| First Author | Lehtonen S | Year | 2000 |
| Journal | J Biol Chem | Volume | 275 |
| Issue | 42 | Pages | 32888-93 |
| PubMed ID | 10913159 | Mgi Jnum | J:65183 |
| Mgi Id | MGI:1913173 | Doi | 10.1074/jbc.M006624200 |
| Citation | Lehtonen S, et al. (2000) In vivo interaction of the adapter protein CD2-associated protein with the type 2 polycystic kidney disease protein, polycystin-2. J Biol Chem 275(42):32888-93 |
| abstractText | We identified a developmentally regulated gene from mouse kidney whose expression is up-regulated in metanephrogenic mesenchyme cells when they are induced to differentiate to epithelial cells during kidney organogenesis. The deduced 70.5-kDa protein, originally named METS-1 (mesenchyme-to-epithelium transition protein with SH3 domains), has since been cloned as a CD2-associated protein (CD2AP).

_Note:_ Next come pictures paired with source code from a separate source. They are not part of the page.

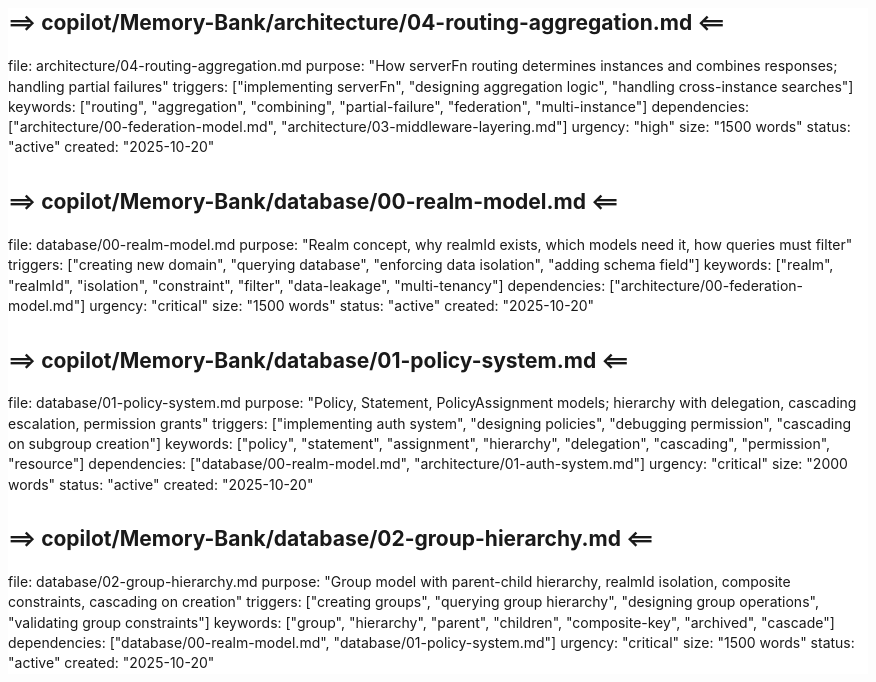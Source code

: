 ==> copilot/Memory-Bank/architecture/04-routing-aggregation.md <==
---
file: architecture/04-routing-aggregation.md
purpose: "How serverFn routing determines instances and combines responses; handling partial failures"
triggers: ["implementing serverFn", "designing aggregation logic", "handling cross-instance searches"]
keywords: ["routing", "aggregation", "combining", "partial-failure", "federation", "multi-instance"]
dependencies: ["architecture/00-federation-model.md", "architecture/03-middleware-layering.md"]
urgency: "high"
size: "1500 words"
status: "active"
created: "2025-10-20"

==> copilot/Memory-Bank/database/00-realm-model.md <==
---
file: database/00-realm-model.md
purpose: "Realm concept, why realmId exists, which models need it, how queries must filter"
triggers: ["creating new domain", "querying database", "enforcing data isolation", "adding schema field"]
keywords: ["realm", "realmId", "isolation", "constraint", "filter", "data-leakage", "multi-tenancy"]
dependencies: ["architecture/00-federation-model.md"]
urgency: "critical"
size: "1500 words"
status: "active"
created: "2025-10-20"

==> copilot/Memory-Bank/database/01-policy-system.md <==
---
file: database/01-policy-system.md
purpose: "Policy, Statement, PolicyAssignment models; hierarchy with delegation, cascading escalation, permission grants"
triggers: ["implementing auth system", "designing policies", "debugging permission", "cascading on subgroup creation"]
keywords: ["policy", "statement", "assignment", "hierarchy", "delegation", "cascading", "permission", "resource"]
dependencies: ["database/00-realm-model.md", "architecture/01-auth-system.md"]
urgency: "critical"
size: "2000 words"
status: "active"
created: "2025-10-20"

==> copilot/Memory-Bank/database/02-group-hierarchy.md <==
---
file: database/02-group-hierarchy.md
purpose: "Group model with parent-child hierarchy, realmId isolation, composite constraints, cascading on creation"
triggers: ["creating groups", "querying group hierarchy", "designing group operations", "validating group constraints"]
keywords: ["group", "hierarchy", "parent", "children", "composite-key", "archived", "cascade"]
dependencies: ["database/00-realm-model.md", "database/01-policy-system.md"]
urgency: "critical"
size: "1500 words"
status: "active"
created: "2025-10-20"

CD2AP is strongly expressed in glomerular podocytes, and the absence of CD2AP in mice results in congenital nephrotic syndrome. We have found that METS-1/CD2AP (hereafter referred to as CD2AP) is expressed at lower levels in renal tubular epithelial cells in the adult kidney, particularly in distal nephron segments. Independent yeast two-hybrid screens using the COOH-terminal region of either CD2AP or polycystin-2 as bait identified the COOH termini of polycystin-2 and CD2AP, respectively, as strong interacting partners. This interaction was confirmed in cultured cells by co-immunoprecipitation of endogenous polycystin-2 with endogenous CD2AP and vice versa. CD2AP shows a diffuse reticular cytoplasmic and perinuclear pattern of distribution, similar to polycystin-2, in cultured cells, and the two proteins co-localize by indirect double immunofluorescence microscopy. CD2AP is an adapter molecule that associates with a variety of membrane proteins to organize the cytoskeleton around a polarized site. Such a function fits well with that hypothesized for the polycystin proteins in renal tubular epithelial cells, and the present findings suggest that CD2AP has a role in polycystin-2 function. |